### Dataset items
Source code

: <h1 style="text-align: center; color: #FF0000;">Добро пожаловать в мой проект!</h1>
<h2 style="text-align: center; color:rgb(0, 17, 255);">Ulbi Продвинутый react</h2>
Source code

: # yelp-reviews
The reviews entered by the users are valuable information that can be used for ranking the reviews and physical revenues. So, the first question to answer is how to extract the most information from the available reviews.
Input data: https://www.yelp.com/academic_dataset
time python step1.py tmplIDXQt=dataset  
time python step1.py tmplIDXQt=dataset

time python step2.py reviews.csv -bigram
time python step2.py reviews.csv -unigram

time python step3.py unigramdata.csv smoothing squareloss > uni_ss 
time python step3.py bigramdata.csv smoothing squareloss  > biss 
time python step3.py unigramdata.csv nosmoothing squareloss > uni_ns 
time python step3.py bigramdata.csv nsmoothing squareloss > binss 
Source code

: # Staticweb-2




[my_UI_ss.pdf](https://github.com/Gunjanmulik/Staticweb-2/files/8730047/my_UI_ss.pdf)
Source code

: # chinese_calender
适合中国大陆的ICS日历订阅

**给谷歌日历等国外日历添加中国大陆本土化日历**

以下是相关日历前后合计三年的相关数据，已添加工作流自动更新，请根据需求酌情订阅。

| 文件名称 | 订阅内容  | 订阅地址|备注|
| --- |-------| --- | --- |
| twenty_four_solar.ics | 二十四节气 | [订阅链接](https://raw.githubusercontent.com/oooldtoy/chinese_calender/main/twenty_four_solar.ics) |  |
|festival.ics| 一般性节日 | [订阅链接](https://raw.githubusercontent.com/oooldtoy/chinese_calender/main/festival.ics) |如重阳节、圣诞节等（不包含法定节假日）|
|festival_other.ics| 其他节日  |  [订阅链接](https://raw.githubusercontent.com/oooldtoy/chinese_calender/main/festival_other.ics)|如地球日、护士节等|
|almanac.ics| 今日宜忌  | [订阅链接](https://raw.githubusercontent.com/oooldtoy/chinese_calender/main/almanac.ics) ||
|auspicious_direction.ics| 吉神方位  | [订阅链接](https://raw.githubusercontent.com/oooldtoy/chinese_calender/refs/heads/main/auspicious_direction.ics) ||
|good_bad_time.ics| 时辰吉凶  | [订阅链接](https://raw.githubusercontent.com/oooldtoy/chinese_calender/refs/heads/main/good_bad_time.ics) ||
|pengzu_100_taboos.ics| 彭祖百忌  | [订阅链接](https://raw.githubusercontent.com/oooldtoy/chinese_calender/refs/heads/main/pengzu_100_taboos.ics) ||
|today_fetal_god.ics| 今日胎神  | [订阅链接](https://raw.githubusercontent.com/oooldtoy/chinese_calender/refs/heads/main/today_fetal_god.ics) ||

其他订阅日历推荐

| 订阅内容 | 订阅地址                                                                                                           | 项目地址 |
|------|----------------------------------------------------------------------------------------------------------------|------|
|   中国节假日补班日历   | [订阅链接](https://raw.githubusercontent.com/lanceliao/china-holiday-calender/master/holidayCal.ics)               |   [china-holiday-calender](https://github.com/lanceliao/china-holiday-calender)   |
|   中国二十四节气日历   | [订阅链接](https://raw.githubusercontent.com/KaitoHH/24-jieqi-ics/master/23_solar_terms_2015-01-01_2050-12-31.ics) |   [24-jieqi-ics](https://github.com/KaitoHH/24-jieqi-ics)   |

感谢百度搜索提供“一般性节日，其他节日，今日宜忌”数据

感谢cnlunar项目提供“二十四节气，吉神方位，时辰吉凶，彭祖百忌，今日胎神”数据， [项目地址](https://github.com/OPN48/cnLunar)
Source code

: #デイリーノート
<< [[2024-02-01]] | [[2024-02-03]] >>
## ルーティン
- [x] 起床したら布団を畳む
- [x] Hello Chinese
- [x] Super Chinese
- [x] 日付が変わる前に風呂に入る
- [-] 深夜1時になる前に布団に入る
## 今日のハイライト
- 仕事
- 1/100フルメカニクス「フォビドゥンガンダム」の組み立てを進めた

### Problem
Copy each entry exactly. Omit none.

### Response
Source code

: <h1 style="text-align: center; color: #FF0000;">Добро пожаловать в мой проект!</h1>
<h2 style="text-align: center; color:rgb(0, 17, 255);">Ulbi Продвинутый react</h2>
Source code

: # yelp-reviews
The reviews entered by the users are valuable information that can be used for ranking the reviews and physical revenues. So, the first question to answer is how to extract the most information from the available reviews.
Input data: https://www.yelp.com/academic_dataset
time python step1.py tmplIDXQt=dataset  
time python step1.py tmplIDXQt=dataset

time python step2.py reviews.csv -bigram
time python step2.py reviews.csv -unigram

time python step3.py unigramdata.csv smoothing squareloss > uni_ss 
time python step3.py bigramdata.csv smoothing squareloss  > biss 
time python step3.py unigramdata.csv nosmoothing squareloss > uni_ns 
time python step3.py bigramdata.csv nsmoothing squareloss > binss 
Source code

: # Staticweb-2




[my_UI_ss.pdf](https://github.com/Gunjanmulik/Staticweb-2/files/8730047/my_UI_ss.pdf)
Source code

: # chinese_calender
适合中国大陆的ICS日历订阅

**给谷歌日历等国外日历添加中国大陆本土化日历**

以下是相关日历前后合计三年的相关数据，已添加工作流自动更新，请根据需求酌情订阅。

| 文件名称 | 订阅内容  | 订阅地址|备注|
| --- |-------| --- | --- |
| twenty_four_solar.ics | 二十四节气 | [订阅链接](https://raw.githubusercontent.com/oooldtoy/chinese_calender/main/twenty_four_solar.ics) |  |
|festival.ics| 一般性节日 | [订阅链接](https://raw.githubusercontent.com/oooldtoy/chinese_calender/main/festival.ics) |如重阳节、圣诞节等（不包含法定节假日）|
|festival_other.ics| 其他节日  |  [订阅链接](https://raw.githubusercontent.com/oooldtoy/chinese_calender/main/festival_other.ics)|如地球日、护士节等|
|almanac.ics| 今日宜忌  | [订阅链接](https://raw.githubusercontent.com/oooldtoy/chinese_calender/main/almanac.ics) ||
|auspicious_direction.ics| 吉神方位  | [订阅链接](https://raw.githubusercontent.com/oooldtoy/chinese_calender/refs/heads/main/auspicious_direction.ics) ||
|good_bad_time.ics| 时辰吉凶  | [订阅链接](https://raw.githubusercontent.com/oooldtoy/chinese_calender/refs/heads/main/good_bad_time.ics) ||
|pengzu_100_taboos.ics| 彭祖百忌  | [订阅链接](https://raw.githubusercontent.com/oooldtoy/chinese_calender/refs/heads/main/pengzu_100_taboos.ics) ||
|today_fetal_god.ics| 今日胎神  | [订阅链接](https://raw.githubusercontent.com/oooldtoy/chinese_calender/refs/heads/main/today_fetal_god.ics) ||

其他订阅日历推荐

| 订阅内容 | 订阅地址                                                                                                           | 项目地址 |
|------|----------------------------------------------------------------------------------------------------------------|------|
|   中国节假日补班日历   | [订阅链接](https://raw.githubusercontent.com/lanceliao/china-holiday-calender/master/holidayCal.ics)               |   [china-holiday-calender](https://github.com/lanceliao/china-holiday-calender)   |
|   中国二十四节气日历   | [订阅链接](https://raw.githubusercontent.com/KaitoHH/24-jieqi-ics/master/23_solar_terms_2015-01-01_2050-12-31.ics) |   [24-jieqi-ics](https://github.com/KaitoHH/24-jieqi-ics)   |

感谢百度搜索提供“一般性节日，其他节日，今日宜忌”数据

感谢cnlunar项目提供“二十四节气，吉神方位，时辰吉凶，彭祖百忌，今日胎神”数据， [项目地址](https://github.com/OPN48/cnLunar)
Source code

: #デイリーノート
<< [[2024-02-01]] | [[2024-02-03]] >>
## ルーティン
- [x] 起床したら布団を畳む
- [x] Hello Chinese
- [x] Super Chinese
- [x] 日付が変わる前に風呂に入る
- [-] 深夜1時になる前に布団に入る
## 今日のハイライト
- 仕事
- 1/100フルメカニクス「フォビドゥンガンダム」の組み立てを進めた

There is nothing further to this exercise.